Exercise prompt:
All of the data that follows should be written out exactly.

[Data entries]
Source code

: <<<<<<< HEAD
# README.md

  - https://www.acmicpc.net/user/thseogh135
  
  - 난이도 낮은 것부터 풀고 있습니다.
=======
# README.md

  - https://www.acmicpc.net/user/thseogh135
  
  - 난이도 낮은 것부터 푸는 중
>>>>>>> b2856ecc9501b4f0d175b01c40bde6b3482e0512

Output below:
Source code

: <<<<<<< HEAD
# README.md

  - https://www.acmicpc.net/user/thseogh135
  
  - 난이도 낮은 것부터 풀고 있습니다.
=======
# README.md

  - https://www.acmicpc.net/user/thseogh135
  
  - 난이도 낮은 것부터 푸는 중
>>>>>>> b2856ecc9501b4f0d175b01c40bde6b3482e0512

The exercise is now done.